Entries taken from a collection
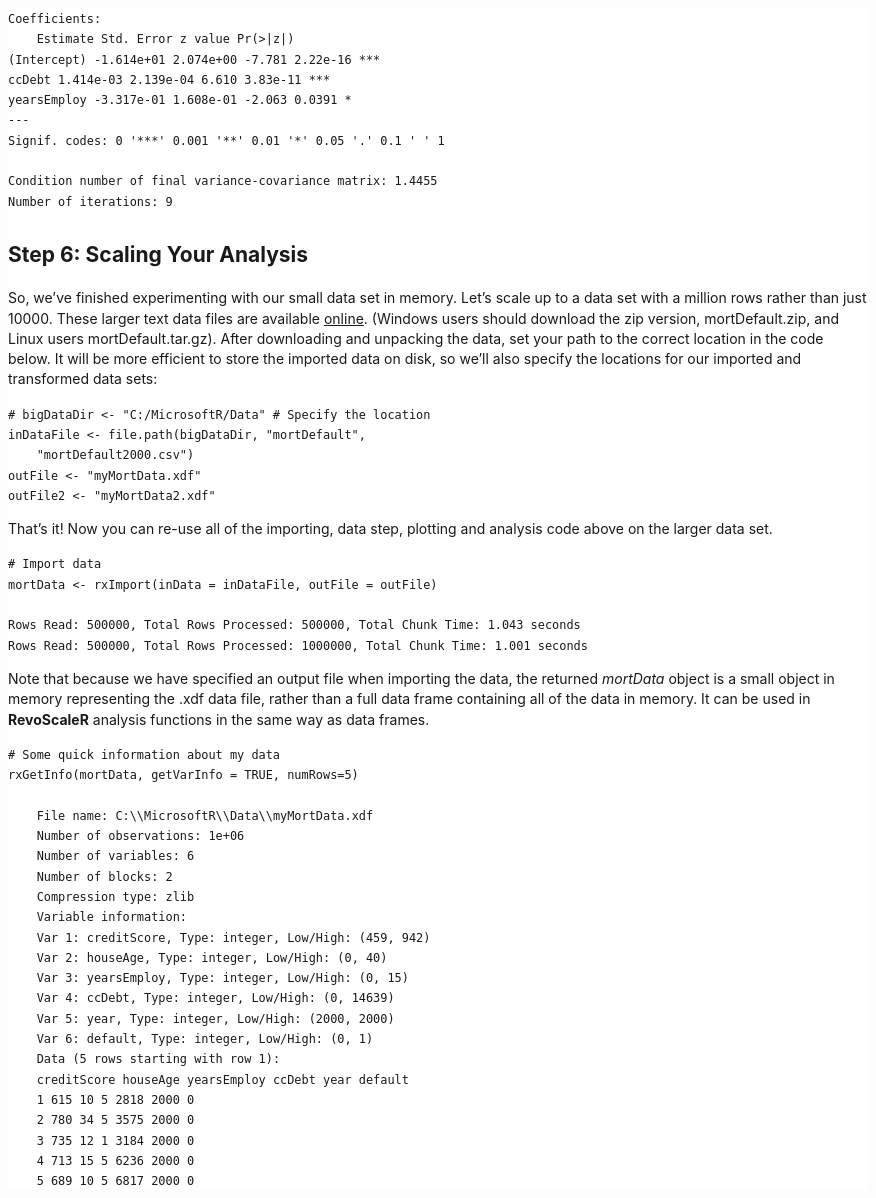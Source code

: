 	Coefficients:
		Estimate Std. Error z value Pr(>|z|)
	(Intercept) -1.614e+01 2.074e+00 -7.781 2.22e-16 ***
	ccDebt 1.414e-03 2.139e-04 6.610 3.83e-11 ***
	yearsEmploy -3.317e-01 1.608e-01 -2.063 0.0391 *
	---
	Signif. codes: 0 '***' 0.001 '**' 0.01 '*' 0.05 '.' 0.1 ' ' 1

	Condition number of final variance-covariance matrix: 1.4455
	Number of iterations: 9

## Step 6: Scaling Your Analysis

So, we’ve finished experimenting with our small data set in memory. Let’s scale up to a data set with a million rows rather than just 10000. These larger text data files are available [online](http://go.microsoft.com/fwlink/?LinkID=698896&clcid=0x409). (Windows users should download the zip version, mortDefault.zip, and Linux users mortDefault.tar.gz). After downloading and unpacking the data, set your path to the correct location in the code below. It will be more efficient to store the imported data on disk, so we’ll also specify the locations for our imported and transformed data sets:

	# bigDataDir <- "C:/MicrosoftR/Data" # Specify the location
	inDataFile <- file.path(bigDataDir, "mortDefault",
		"mortDefault2000.csv")
	outFile <- "myMortData.xdf"
	outFile2 <- "myMortData2.xdf"

That’s it! Now you can re-use all of the importing, data step, plotting and analysis code above on the larger data set.

	# Import data
	mortData <- rxImport(inData = inDataFile, outFile = outFile)

	Rows Read: 500000, Total Rows Processed: 500000, Total Chunk Time: 1.043 seconds
	Rows Read: 500000, Total Rows Processed: 1000000, Total Chunk Time: 1.001 seconds

Note that because we have specified an output file when importing the data, the returned *mortData* object is a small object in memory representing the .xdf data file, rather than a full data frame containing all of the data in memory. It can be used in **RevoScaleR** analysis functions in the same way as data frames.

	# Some quick information about my data
	rxGetInfo(mortData, getVarInfo = TRUE, numRows=5)

		File name: C:\\MicrosoftR\\Data\\myMortData.xdf
		Number of observations: 1e+06
		Number of variables: 6
		Number of blocks: 2
		Compression type: zlib
		Variable information:
		Var 1: creditScore, Type: integer, Low/High: (459, 942)
		Var 2: houseAge, Type: integer, Low/High: (0, 40)
		Var 3: yearsEmploy, Type: integer, Low/High: (0, 15)
		Var 4: ccDebt, Type: integer, Low/High: (0, 14639)
		Var 5: year, Type: integer, Low/High: (2000, 2000)
		Var 6: default, Type: integer, Low/High: (0, 1)
		Data (5 rows starting with row 1):
		creditScore houseAge yearsEmploy ccDebt year default
		1 615 10 5 2818 2000 0
		2 780 34 5 3575 2000 0
		3 735 12 1 3184 2000 0
		4 713 15 5 6236 2000 0
		5 689 10 5 6817 2000 0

# [Requirement]
Give back precisely the lines above that start at the line containing "Note that because" and end at the line containing "rxGetInfo(mortData, getVarInfo = TRUE, numRows=5)", inclusive. No other lines belong in the output.

# [Task output]
Note that because we have specified an output file when importing the data, the returned *mortData* object is a small object in memory representing the .xdf data file, rather than a full data frame containing all of the data in memory. It can be used in **RevoScaleR** analysis functions in the same way as data frames.

	# Some quick information about my data
	rxGetInfo(mortData, getVarInfo = TRUE, numRows=5)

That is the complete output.